__Task brief__
Leave the pictures behind and reproduce every line of the listing exactly.

__Data for review__
►

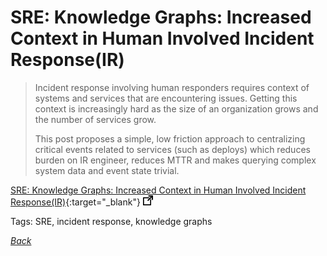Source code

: # SRE: Knowledge Graphs: Increased Context in Human Involved Incident Response(IR)

> Incident response involving human responders requires context of systems and services that are encountering issues. Getting this context is increasingly hard as the size of an organization grows and the number of services grow. 
>
> This post proposes a simple, low friction approach to centralizing critical events related to services (such as deploys) which reduces burden on IR engineer, reduces MTTR and makes querying complex system data and event state trivial.

[SRE: Knowledge Graphs: Increased Context in Human Involved Incident Response(IR)](https://medium.com/dm03514-tech-blog/sre-knowledge-graphs-increased-context-in-human-involved-incident-response-ir-301fd831070c){:target="_blank"} ![external redirect](../../img/ext-redir.png)

Tags: SRE, incident response, knowledge graphs

[_Back_](../)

◄

__Solution below__
Source code

: # SRE: Knowledge Graphs: Increased Context in Human Involved Incident Response(IR)

> Incident response involving human responders requires context of systems and services that are encountering issues. Getting this context is increasingly hard as the size of an organization grows and the number of services grow. 
>
> This post proposes a simple, low friction approach to centralizing critical events related to services (such as deploys) which reduces burden on IR engineer, reduces MTTR and makes querying complex system data and event state trivial.

[SRE: Knowledge Graphs: Increased Context in Human Involved Incident Response(IR)](https://medium.com/dm03514-tech-blog/sre-knowledge-graphs-increased-context-in-human-involved-incident-response-ir-301fd831070c){:target="_blank"} ![external redirect](../../img/ext-redir.png)

Tags: SRE, incident response, knowledge graphs

[_Back_](../)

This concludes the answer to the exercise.